BASS-BUGGY-18-DLX_img21950_900 Pro-Team-190-TX_img21063_900

10 thoughts on “Pontoon (“Cattoon” setup) or Bass Boat

  1. I’d go for the pontoon, probably. My aunt and uncle have one at their cabin in the Ozarks, and they use it for fishing as well as for a pleasure boat.

  2. the bass boat will go places the party barge won’t — major plus and if my only consideration was myself that’s the way I’d go.

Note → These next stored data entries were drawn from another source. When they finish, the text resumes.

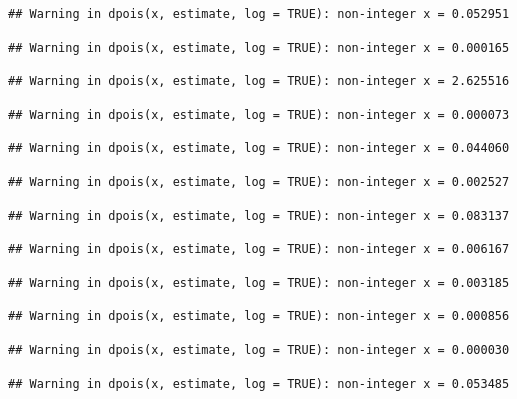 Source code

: \documentclass[]{article}
\begin{document}
\begin{verbatim}
## Warning in dpois(x, estimate, log = TRUE): non-integer x = 0.052951
\end{verbatim}

\begin{verbatim}
## Warning in dpois(x, estimate, log = TRUE): non-integer x = 0.000165
\end{verbatim}

\begin{verbatim}
## Warning in dpois(x, estimate, log = TRUE): non-integer x = 2.625516
\end{verbatim}

\begin{verbatim}
## Warning in dpois(x, estimate, log = TRUE): non-integer x = 0.000073
\end{verbatim}

\begin{verbatim}
## Warning in dpois(x, estimate, log = TRUE): non-integer x = 0.044060
\end{verbatim}

\begin{verbatim}
## Warning in dpois(x, estimate, log = TRUE): non-integer x = 0.002527
\end{verbatim}

\begin{verbatim}
## Warning in dpois(x, estimate, log = TRUE): non-integer x = 0.083137
\end{verbatim}

\begin{verbatim}
## Warning in dpois(x, estimate, log = TRUE): non-integer x = 0.006167
\end{verbatim}

\begin{verbatim}
## Warning in dpois(x, estimate, log = TRUE): non-integer x = 0.003185
\end{verbatim}

\begin{verbatim}
## Warning in dpois(x, estimate, log = TRUE): non-integer x = 0.000856
\end{verbatim}

\begin{verbatim}
## Warning in dpois(x, estimate, log = TRUE): non-integer x = 0.000030
\end{verbatim}

\begin{verbatim}
## Warning in dpois(x, estimate, log = TRUE): non-integer x = 0.053485
\end{verbatim}
\end{document}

    But having a family, I’m certainly leaning towards a party barge. First they are more kid friendly. They are more stable. They use more gas. but most importantly in my situation, a party barge is what my wife wants

  3. I would prefer the pontoon. bass boats have a low-profile design and if you are going to put rod holders in the front for drift fishing (you should try bee ready rod holders) then it will be harder to get to them because it is lower. But on the pontoon boat the railing is pretty high so its pretty much perfect for rod holders. But I would suggest putting some sorta trolling motor on it if you plan to go splat fishing because the sound of the larger motor will scare the fish and the comerants.

    • i much prefer to fish in the eddy of a creek meets river spot than drift fish. i have a couple honey holes where i’ll anchor the front of the boat in the opening of the creek at about 3-5ft deep and hang the back of the boat out in the river about 25ft down and fish the transition point between the two. have to use a 28lbs navy anchors to keep from being swept away. very similar to trout fishing 11 mile canyon up in colorado, except instead of a 2 or 3 foot wide eddy im fishing in one 50 feet wide. drop a worm on a hook down behind a rock eddy, pull out the one trout hangin out in the hole and move to the next. limit out in about 15 mins cook em up with garlic butter wrapped in foil on a camp fire. mmm mmmm. if colorado had monster cats i’d move up there so i could trout fish more often.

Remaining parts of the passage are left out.